Composite decking manufacturers have converged on five broad color families that account for most of what homeowners actually install. Knowing these color families before diving into individual product pages saves a lot of time and helps you filter fast.
Earthy Tones
Browns, tans, and warm wood-look finishes are consistently the most popular category. They complement traditional and craftsman-style homes, blend well with landscaping, and tend to age gracefully without looking dated. Shades like Havana Gold, Saddle, and Toasted Sand are perennial top sellers across brands. If you are not sure where to start, this is the safest family to explore first.
Gray Shades
Gray composite decking surged in popularity alongside gray exterior paint trends, and it has stayed popular because it pairs well with modern, transitional, and even traditional architecture. Options range from pale ash to deep charcoal. One practical note: Medium grays show dirt and dust more visibly than darker or lighter shades, so factor in how much shade your deck receives and how often you plan to clean.
Reds and Mahogany
Rich mahogany and reddish-brown tones give a traditional hardwood look that many homeowners love but would rather not maintain in natural wood. These colors work especially well on larger, multi-level decks where the depth of color adds visual drama. Worth noting: Deep reds absorb more heat than lighter shades, which matters on sun-exposed decks in summer.
Blues and Greens
This is a smaller but growing category. Cool blue-grays and sage greens are showing up on contemporary homes and coastal-influenced designs. These tones can create a striking, unexpected look when paired with the right trim and railing color. They are more location-specific in terms of resale appeal, so if long-term resale is a priority, discuss it with your designer before committing.
Blondes and Whites
Light sandy blondes and near-white tones reflect sunlight well, making them a smart choice for hot, sun-drenched spaces. They read as clean and modern, pair well with white or black railing systems, and can make a smaller deck feel more open. The trade-off is that lighter decking does show surface dirt and organic staining faster, so maintenance habits matter more with this family.
What Should I Consider When Choosing a Composite Decking Color?
There is no universally correct color, but there are wrong choices for specific situations. Here are the factors that matter most.

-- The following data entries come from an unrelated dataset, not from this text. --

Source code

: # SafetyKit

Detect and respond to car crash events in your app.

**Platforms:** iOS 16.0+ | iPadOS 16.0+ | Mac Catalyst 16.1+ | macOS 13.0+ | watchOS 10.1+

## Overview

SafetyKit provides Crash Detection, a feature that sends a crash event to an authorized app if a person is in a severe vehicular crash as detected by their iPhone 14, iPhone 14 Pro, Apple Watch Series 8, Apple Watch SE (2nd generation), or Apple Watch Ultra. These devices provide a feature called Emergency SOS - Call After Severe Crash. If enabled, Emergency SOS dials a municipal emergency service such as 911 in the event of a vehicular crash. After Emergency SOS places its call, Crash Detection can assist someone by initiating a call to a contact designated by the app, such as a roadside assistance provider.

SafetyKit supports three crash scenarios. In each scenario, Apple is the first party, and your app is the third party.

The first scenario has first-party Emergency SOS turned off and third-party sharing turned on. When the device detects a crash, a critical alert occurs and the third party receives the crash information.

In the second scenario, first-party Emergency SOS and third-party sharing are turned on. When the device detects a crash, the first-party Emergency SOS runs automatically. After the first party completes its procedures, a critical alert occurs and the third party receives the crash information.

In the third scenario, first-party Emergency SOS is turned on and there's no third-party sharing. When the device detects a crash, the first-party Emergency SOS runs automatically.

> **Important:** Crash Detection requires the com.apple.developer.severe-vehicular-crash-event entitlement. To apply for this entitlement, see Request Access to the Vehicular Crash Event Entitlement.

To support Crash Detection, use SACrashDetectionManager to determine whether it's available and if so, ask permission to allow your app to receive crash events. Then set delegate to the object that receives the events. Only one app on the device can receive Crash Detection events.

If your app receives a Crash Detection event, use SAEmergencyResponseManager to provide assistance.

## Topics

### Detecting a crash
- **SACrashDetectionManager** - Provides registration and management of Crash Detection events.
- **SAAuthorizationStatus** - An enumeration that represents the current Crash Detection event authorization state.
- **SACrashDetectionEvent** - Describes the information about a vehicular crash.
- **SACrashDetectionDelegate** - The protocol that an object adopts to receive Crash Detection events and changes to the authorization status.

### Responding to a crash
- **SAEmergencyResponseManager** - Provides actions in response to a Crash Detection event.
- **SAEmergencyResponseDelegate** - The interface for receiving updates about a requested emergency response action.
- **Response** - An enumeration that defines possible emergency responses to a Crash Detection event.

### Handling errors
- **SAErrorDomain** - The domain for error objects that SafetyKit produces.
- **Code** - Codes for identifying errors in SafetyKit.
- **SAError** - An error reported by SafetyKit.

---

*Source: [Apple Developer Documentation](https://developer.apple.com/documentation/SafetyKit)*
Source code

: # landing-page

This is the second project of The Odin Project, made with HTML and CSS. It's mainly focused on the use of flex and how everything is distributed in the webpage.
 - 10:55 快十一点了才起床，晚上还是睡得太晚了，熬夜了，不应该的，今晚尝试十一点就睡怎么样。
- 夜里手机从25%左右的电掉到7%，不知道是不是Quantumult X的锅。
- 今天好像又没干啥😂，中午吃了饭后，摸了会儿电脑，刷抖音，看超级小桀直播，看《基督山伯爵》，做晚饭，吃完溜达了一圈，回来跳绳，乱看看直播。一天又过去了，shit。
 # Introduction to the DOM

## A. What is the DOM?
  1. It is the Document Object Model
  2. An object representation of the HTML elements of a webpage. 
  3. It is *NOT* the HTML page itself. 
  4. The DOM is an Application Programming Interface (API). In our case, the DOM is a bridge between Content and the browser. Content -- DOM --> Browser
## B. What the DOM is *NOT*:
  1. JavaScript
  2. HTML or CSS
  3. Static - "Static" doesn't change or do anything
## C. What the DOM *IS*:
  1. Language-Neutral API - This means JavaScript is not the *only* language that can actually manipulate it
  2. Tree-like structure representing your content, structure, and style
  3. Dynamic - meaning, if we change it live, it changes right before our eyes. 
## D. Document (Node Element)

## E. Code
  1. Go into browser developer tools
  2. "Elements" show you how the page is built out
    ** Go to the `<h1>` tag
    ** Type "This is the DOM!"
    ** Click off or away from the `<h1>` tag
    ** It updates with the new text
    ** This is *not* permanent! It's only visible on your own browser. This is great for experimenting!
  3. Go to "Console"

Your Home’s Exterior Colors
Your deck is a visual extension of your home, and the decking color needs to work with your siding, trim, and masonry, not just look good in isolation. A warm brown deck can look warm and unified against tan or beige siding, but feel muddy against cool gray. As a general rule, either coordinate (similar tones) or contrast (deliberately opposite on the warm/cool spectrum), but avoid accidental near-matches that just look off. Pulling a physical sample and holding it against your home exterior in natural light is always worth the extra step.
Climate and Heat Absorption
In the Chicago area, this is a legitimate concern from late May through August. Darker composite boards can reach surface temperatures that are uncomfortable for bare feet on a sunny afternoon. That does not disqualify dark colors, but it should factor into your decision, especially if children or pets use the deck regularly. Many premium capped composite boards include heat-mitigating technology that reduces this effect, but lighter shades still run cooler overall. On the UV resistance front, quality composite decking with protective capping holds color well across the board, but darker boards can show fading contrast more visibly if the cap wears in isolated spots.

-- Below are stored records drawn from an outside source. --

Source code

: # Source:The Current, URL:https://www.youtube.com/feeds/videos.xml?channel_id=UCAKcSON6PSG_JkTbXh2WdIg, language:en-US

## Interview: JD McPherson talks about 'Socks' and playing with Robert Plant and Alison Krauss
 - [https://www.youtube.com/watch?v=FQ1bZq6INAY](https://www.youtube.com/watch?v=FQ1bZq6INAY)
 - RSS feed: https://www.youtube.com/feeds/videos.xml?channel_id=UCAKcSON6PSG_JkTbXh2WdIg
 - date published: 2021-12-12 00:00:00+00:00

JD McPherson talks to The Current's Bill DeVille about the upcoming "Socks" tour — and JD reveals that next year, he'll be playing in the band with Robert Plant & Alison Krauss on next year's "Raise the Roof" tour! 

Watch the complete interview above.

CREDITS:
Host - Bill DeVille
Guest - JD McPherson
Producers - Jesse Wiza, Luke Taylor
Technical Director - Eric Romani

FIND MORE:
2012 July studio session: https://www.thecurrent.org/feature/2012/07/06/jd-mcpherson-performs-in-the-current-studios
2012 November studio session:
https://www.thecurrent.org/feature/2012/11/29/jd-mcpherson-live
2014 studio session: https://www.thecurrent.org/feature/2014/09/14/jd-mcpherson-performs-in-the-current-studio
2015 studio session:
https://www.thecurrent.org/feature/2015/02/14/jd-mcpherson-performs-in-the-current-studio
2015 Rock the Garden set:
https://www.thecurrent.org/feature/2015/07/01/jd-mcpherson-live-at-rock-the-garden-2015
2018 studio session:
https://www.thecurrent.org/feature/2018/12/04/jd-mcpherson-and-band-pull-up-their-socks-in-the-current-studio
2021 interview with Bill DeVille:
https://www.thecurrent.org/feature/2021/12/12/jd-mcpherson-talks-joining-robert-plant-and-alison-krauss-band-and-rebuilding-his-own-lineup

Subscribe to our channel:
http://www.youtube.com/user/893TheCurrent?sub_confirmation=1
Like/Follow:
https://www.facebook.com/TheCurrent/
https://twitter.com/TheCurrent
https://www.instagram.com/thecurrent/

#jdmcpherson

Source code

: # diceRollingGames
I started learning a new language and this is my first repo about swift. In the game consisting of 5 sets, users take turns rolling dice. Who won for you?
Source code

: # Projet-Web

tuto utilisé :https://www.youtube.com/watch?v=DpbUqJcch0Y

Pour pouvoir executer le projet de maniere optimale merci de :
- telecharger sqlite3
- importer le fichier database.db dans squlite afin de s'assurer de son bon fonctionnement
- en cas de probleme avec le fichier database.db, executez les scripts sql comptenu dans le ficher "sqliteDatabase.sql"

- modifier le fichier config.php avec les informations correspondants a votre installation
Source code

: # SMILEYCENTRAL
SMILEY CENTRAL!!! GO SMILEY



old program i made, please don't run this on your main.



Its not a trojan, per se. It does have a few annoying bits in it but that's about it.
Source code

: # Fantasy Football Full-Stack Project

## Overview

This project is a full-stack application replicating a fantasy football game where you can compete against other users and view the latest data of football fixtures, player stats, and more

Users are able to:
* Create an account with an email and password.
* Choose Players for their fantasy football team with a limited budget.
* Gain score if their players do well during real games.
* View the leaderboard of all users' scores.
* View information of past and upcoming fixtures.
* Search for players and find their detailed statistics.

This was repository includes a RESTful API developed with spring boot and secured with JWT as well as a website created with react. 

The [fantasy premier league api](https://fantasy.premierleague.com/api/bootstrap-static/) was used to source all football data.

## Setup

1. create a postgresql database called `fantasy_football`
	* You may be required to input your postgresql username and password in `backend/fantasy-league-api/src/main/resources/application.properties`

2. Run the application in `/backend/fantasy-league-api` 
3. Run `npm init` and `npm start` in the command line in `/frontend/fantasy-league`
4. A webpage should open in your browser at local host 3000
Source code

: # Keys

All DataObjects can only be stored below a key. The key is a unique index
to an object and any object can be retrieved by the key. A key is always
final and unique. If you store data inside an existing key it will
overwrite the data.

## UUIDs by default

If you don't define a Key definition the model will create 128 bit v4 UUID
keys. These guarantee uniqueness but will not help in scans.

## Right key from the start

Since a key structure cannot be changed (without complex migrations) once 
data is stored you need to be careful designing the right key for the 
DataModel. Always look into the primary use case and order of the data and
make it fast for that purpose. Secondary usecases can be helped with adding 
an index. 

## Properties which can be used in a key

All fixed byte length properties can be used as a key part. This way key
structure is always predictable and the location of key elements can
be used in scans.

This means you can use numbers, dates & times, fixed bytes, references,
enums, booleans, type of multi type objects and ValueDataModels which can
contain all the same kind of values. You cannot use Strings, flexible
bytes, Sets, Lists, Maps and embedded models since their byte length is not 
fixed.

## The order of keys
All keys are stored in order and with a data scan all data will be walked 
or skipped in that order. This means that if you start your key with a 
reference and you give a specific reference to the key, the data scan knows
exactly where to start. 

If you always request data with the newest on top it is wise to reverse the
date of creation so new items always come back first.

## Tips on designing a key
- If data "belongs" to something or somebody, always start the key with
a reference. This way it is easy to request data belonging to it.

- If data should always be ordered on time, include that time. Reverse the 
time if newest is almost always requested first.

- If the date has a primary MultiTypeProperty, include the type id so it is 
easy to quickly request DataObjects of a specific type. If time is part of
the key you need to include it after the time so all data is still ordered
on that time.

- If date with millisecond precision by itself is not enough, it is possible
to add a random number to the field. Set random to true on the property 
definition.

How Color Affects Maintenance and Cleaning
Composite decking is low-maintenance compared to wood, but color can affect how often you need to clean. Medium-toned grays and mid-range browns show dirt and pollen about as much as any other surface, while very light and very dark boards tend to show surface debris more prominently. In wooded or shaded yards where algae and mold growth are possible, lighter boards make discoloration more visible earlier. None of this is a dealbreaker, but it is worth knowing before you fall in love with a color.
Your Style Preferences and How You Live Outside
At the end of the day, you are going to look at this deck every day from inside your home. Pick something you actually love, not just something safe. That said, if you are building a deck primarily for entertaining or for a future home sale, neutral tones in the earthy brown and gray families tend to have the widest appeal. If this is your forever home and you want something distinctive, go for it.
Composite Decking Brands and Their Color Offerings: A Practical Overview
American Deck Builders is a credentialed installer for both Trex and TimberTech, two of the most respected composite decking brands in the industry. Here is how the major brands break down on color. Comparing composite decking brands’ colors side by side is one of the most useful things you can do early in the process, because the same shade description can look very different across manufacturers.
Trex
Trex is the best-known composite decking brand in North America and offers three product lines, each with its own color palette. The Transcend line is Trex’s premium offering and includes deeper, richer tones with a more pronounced wood grain pattern. The Select and Enhance lines focus on value and include cleaner, more uniform finishes. Trex’s color range covers most of the five families described above, with particular depth in earthy tones and warm grays. Their capped composite boards are backed by a 25-year fade-and-stain warranty.
TimberTech
TimberTech (now part of the AZEK family) is known for its most realistic wood-look finishes in the industry. Their PRO Reserve and EDGE lines offer an impressive range of colors, including their Advanced PVC boards, which are fully synthetic PVC rather than wood-fiber composite, offering superior moisture resistance. TimberTech tends to cost slightly more than comparable Trex products but delivers exceptional color depth and texture. Their color library skews toward rich, realistic wood tones and refined grays.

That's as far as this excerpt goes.